» WORK ITEM:
Copy every line from the material below that holds "clienti".
####
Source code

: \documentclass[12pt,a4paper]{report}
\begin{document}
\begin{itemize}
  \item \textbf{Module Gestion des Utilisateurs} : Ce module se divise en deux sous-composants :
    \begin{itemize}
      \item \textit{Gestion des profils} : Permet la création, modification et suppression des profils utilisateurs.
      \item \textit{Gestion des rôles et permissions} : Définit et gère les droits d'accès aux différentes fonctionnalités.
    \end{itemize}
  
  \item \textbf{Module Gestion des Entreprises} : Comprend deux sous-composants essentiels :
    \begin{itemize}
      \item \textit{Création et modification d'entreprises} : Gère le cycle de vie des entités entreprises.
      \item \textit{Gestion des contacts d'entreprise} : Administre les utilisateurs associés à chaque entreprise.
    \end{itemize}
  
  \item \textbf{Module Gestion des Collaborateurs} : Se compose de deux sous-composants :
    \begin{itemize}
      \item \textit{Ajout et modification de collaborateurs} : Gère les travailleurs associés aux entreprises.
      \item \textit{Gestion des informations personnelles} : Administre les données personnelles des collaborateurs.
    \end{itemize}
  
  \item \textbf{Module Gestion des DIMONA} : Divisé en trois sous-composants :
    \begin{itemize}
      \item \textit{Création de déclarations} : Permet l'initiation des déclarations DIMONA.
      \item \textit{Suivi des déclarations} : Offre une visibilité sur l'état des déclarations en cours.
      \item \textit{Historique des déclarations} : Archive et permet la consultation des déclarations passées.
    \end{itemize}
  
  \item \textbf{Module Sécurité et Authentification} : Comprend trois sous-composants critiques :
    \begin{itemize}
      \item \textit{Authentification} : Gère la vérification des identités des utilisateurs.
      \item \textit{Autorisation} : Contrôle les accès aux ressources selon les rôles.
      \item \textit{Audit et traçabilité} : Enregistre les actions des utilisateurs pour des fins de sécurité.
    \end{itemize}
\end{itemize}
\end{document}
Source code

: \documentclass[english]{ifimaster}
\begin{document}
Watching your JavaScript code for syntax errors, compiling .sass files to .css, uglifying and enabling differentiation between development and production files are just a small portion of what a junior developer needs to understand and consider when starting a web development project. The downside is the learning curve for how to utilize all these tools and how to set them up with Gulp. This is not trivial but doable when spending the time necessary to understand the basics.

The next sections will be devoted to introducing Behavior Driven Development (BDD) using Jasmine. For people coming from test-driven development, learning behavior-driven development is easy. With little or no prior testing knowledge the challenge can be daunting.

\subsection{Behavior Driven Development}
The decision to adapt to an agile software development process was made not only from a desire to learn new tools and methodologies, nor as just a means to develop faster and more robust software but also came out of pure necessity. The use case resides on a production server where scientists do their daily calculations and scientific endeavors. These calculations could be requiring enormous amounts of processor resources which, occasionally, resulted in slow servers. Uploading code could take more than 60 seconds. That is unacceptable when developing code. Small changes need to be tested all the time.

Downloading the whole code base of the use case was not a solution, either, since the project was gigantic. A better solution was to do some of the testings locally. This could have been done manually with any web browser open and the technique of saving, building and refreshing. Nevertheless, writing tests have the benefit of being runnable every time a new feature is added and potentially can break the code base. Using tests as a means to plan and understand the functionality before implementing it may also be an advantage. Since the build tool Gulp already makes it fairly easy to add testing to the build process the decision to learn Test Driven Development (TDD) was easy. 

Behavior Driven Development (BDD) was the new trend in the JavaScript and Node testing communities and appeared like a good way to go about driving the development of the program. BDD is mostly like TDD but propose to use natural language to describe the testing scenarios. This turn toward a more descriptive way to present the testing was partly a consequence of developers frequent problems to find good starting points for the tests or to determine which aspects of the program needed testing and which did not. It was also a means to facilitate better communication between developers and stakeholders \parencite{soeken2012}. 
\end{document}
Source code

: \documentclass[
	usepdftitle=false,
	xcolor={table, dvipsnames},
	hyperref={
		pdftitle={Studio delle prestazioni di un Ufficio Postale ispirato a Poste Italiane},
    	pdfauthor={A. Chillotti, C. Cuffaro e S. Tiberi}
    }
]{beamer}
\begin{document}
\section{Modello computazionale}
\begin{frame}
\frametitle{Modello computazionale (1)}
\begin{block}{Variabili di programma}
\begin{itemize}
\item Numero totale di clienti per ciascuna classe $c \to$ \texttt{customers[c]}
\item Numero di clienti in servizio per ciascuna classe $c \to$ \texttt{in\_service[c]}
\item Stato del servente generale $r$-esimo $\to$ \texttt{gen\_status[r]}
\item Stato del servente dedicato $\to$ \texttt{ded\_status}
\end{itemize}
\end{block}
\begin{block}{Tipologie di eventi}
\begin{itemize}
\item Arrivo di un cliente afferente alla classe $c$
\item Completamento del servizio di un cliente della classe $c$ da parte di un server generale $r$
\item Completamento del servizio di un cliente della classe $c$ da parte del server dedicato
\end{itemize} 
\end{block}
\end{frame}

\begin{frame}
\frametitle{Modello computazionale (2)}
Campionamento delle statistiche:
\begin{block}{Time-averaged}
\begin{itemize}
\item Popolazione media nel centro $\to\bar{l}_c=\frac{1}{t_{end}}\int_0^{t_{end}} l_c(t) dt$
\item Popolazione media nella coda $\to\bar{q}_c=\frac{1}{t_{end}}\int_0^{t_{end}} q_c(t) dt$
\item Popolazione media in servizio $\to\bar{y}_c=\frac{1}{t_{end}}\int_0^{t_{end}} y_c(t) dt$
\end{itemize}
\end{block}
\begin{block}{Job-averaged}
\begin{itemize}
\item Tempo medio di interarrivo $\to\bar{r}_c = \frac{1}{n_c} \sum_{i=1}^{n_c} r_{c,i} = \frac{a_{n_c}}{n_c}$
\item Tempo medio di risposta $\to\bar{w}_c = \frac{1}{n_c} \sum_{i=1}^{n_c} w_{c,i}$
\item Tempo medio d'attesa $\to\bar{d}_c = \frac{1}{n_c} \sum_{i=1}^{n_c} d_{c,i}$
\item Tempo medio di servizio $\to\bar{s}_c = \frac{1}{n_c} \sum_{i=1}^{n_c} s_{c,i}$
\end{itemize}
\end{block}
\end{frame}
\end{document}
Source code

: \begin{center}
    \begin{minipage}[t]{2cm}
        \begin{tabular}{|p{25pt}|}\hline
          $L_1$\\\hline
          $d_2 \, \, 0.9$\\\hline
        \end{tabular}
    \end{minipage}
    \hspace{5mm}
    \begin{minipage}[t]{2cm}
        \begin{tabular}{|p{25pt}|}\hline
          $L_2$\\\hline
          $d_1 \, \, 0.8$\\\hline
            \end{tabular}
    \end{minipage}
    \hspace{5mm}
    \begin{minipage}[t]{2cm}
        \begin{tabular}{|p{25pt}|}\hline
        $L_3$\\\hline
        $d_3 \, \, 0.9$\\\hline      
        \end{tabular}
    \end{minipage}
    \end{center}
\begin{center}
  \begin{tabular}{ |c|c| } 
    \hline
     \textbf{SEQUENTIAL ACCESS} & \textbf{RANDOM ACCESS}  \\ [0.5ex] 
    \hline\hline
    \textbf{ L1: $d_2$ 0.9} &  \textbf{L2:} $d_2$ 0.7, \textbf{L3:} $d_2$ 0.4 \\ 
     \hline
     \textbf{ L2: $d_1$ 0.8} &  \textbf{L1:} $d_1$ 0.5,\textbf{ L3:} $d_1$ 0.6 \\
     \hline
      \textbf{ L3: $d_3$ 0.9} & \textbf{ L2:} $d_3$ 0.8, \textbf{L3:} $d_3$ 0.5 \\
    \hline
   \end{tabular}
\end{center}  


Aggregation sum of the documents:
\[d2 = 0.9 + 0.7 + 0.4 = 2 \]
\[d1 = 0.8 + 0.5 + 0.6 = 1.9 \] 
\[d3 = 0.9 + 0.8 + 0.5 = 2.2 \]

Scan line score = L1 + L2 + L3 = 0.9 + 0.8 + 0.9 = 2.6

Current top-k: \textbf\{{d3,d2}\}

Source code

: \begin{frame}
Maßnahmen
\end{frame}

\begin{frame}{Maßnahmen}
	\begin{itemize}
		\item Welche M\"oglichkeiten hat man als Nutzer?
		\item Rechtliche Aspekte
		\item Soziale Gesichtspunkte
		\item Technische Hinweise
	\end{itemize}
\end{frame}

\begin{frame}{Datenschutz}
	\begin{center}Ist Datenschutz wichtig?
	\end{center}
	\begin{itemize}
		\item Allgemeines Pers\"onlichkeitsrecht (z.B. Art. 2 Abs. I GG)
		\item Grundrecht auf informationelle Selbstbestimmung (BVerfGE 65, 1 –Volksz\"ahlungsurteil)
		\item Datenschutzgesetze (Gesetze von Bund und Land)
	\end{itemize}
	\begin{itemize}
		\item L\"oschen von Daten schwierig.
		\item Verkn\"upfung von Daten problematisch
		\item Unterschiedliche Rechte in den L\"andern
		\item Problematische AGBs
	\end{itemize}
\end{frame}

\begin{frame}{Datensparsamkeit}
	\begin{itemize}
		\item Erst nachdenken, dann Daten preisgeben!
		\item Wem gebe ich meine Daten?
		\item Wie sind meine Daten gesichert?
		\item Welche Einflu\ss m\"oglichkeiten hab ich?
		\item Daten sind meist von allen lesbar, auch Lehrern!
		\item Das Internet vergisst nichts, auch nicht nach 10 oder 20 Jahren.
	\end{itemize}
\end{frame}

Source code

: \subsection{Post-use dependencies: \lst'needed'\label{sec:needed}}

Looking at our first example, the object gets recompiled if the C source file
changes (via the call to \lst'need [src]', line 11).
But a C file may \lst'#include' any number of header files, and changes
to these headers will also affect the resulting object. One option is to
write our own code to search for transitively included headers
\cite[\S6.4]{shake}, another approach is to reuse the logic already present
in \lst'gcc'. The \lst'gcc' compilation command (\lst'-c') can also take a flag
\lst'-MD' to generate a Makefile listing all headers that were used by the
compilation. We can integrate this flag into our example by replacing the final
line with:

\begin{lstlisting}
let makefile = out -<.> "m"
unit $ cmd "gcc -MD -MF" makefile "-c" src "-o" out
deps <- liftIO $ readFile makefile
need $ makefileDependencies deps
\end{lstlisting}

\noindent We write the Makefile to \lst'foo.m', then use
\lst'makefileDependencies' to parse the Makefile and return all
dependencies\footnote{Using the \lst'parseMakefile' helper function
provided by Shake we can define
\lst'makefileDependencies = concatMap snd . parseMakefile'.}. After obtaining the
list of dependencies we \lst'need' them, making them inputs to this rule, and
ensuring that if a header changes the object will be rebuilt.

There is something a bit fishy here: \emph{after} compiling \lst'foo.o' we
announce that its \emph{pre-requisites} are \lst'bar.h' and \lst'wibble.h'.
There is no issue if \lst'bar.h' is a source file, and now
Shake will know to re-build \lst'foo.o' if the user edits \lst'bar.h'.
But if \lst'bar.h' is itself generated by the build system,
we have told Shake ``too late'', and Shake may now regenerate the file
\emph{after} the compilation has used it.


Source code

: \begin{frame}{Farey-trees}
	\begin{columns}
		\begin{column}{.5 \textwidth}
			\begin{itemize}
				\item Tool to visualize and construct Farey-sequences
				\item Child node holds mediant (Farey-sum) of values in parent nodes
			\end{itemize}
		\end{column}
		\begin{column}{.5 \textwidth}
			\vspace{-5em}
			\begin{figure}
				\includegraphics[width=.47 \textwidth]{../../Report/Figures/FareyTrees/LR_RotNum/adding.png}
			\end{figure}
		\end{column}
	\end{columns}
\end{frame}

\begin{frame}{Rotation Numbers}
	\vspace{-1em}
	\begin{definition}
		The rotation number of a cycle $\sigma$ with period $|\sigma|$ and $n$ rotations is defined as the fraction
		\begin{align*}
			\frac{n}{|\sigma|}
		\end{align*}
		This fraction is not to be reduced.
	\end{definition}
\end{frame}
####
» RESULT OF THIS TASK:
\item Numero totale di clienti per ciascuna classe $c \to$ \texttt{customers[c]}
\item Numero di clienti in servizio per ciascuna classe $c \to$ \texttt{in\_service[c]}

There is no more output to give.